Recovery Fuel Nutrition
Before I dive into the milk, let me first explain what and why certain nutrients are recommended after a hard workout. If you’ve read my book, Fueling Young Athletes, or my post about what to eat before a workout, you know that starting exercise with glycogen filled muscles is key to exercise performance. That’s because your body used those fuel stores to get you through your workout. Depending on your type and intensity of training, your muscles can also break down a bit. The breakdown is a normal and necessary part of building new muscle tissues. After exhaustive exercise, it’s time to start the next process – recover and rebuild.
Consuming carbohydrates and protein after exercise does just that. The gluose you get from eating carbohydrates goes to refill your muscles with glycogen, getting them back to your pre-exercise state, and ready to go on with your day. The protein provides the amino acid needed to repair and build muscle tissue.
Why Chocolate Milk For Recovery?
Now, let me share why chocolate milk is an athlete’s best friend. Chocolate milk contains a ~3:1 ratio of carbohydrate to protein – an ideal amount for recovery. It’s not only the ratio that matters, though. It’s the amount, too. Twelve ounces of chocolate milk provides ~38 grams of carbohydrate and ~ 12 grams of protein.

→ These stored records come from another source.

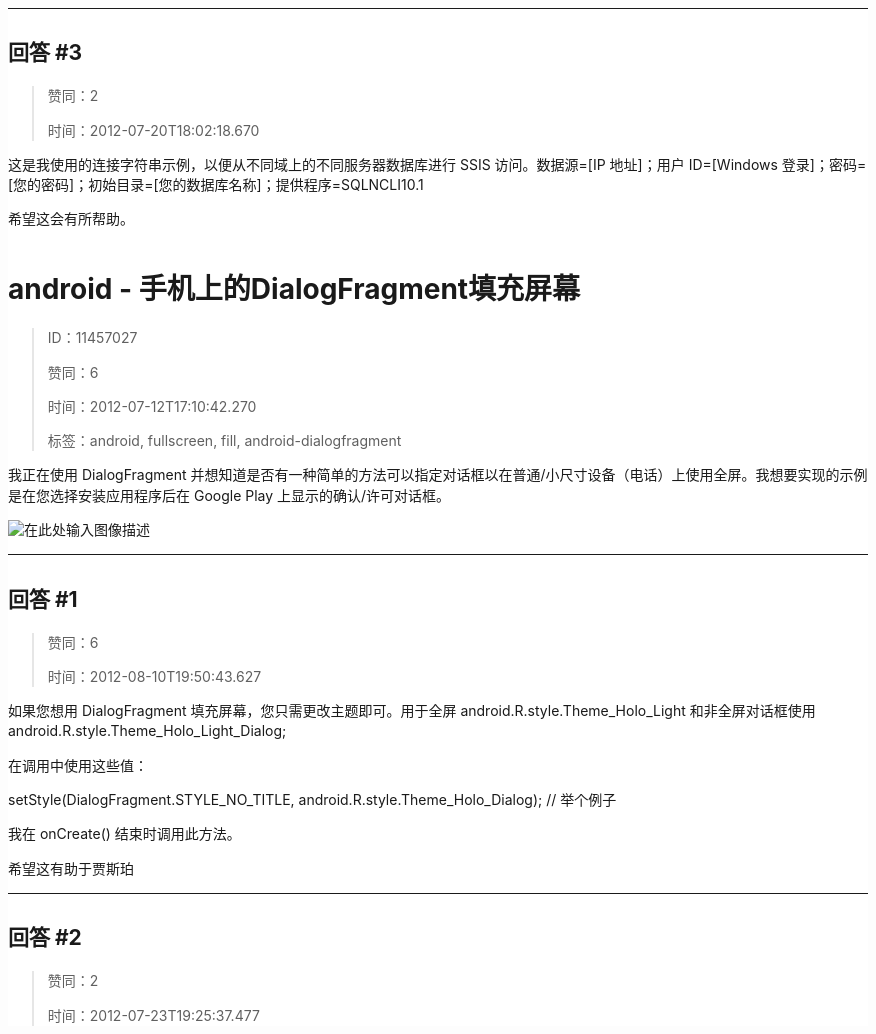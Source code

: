 * * *

## 回答 #3

> 赞同：2
> 
> 时间：2012-07-20T18:02:18.670

这是我使用的连接字符串示例，以便从不同域上的不同服务器数据库进行 SSIS 访问。数据源=[IP 地址]；用户 ID=[Windows 登录]；密码=[您的密码]；初始目录=[您的数据库名称]；提供程序=SQLNCLI10.1

希望这会有所帮助。

# android - 手机上的DialogFragment填充屏幕

> ID：11457027
> 
> 赞同：6
> 
> 时间：2012-07-12T17:10:42.270
> 
> 标签：android, fullscreen, fill, android-dialogfragment

我正在使用 DialogFragment 并想知道是否有一种简单的方法可以指定对话框以在普通/小尺寸设备（电话）上使用全屏。我想要实现的示例是在您选择安装应用程序后在 Google Play 上显示的确认/许可对话框。

![在此处输入图像描述](../Images/1e0c41eb68304d3444667cdca30cec28.png)

* * *

## 回答 #1

> 赞同：6
> 
> 时间：2012-08-10T19:50:43.627

如果您想用 DialogFragment 填充屏幕，您只需更改主题即可。用于全屏 android.R.style.Theme_Holo_Light 和非全屏对话框使用 android.R.style.Theme_Holo_Light_Dialog;

在调用中使用这些值：

setStyle(DialogFragment.STYLE_NO_TITLE, android.R.style.Theme_Holo_Dialog); // 举个例子

我在 onCreate() 结束时调用此方法。

希望这有助于贾斯珀

* * *

## 回答 #2

> 赞同：2
> 
> 时间：2012-07-23T19:25:37.477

Research has shown that athletes who drank chocolate milk post-exercise were able to workout longer and/or harder during their next session.
Chocolate milk has other nutrients that athletes need, too. Milk contains nine essential nutrients, including calcium and vitamin D. Those two nutrients are essential for bone health, as having adequate amounts helps to restore lost calcium and decrease the risk of stress fractures. Chocolate milk also provides B-vitamins, sodium, potassium, magnesium and vitamin A. The best part, though, is that you get all of that from consuming just one food – chocolate milk!
Milk and Your Muscles
Recovery nutrition is all about refueling muscles fast. That’s another reason chocolate milk is ideal. Milk naturally contains sugar, and the additional sugar found in chocolate milk provides more glucose, getting you closer to the ideal carbohydrate:protein ratio I mentioned above. I do want to mention that not all athletes need to rush to recover. Recovery nutrition is the most important for athletes that have multiple exercise sessions in the same day, especially if they are within 8 hours.
The protein found in milk is a combination of quick absorbing whey protein, and the slower absorbing casein protein. That protein combination means you have amino acids available quickly, as well as in the hours post-activity.
Research has shown that the combination of carbohydrates and protein in chocolate milk results in enhanced muscle synthesis, less exercise-induced muscle damage and greater gains in muscle. And, some evidence shows that it is more in gaining muscle tone, than a carbohydrate-only drink ialone.
Restoring Fluid and Electrolytes
There’s more. Chocolate milk is a liquid, so it also helps to replenish fluids that were lost during activity. And, it provides important electrolytes lost through sweat. That means it also helps to restore and maintain normal hydration status.
There’s more good news, too. Chocolate milk is cost effective, highly portable and is make with very basic ingredients. You can buy it in bulk or purchase shelf-stable varieties to keep in your gym or book bag.
One last thing, it tatses good, too!
Do you drink chocolate milk for recovery?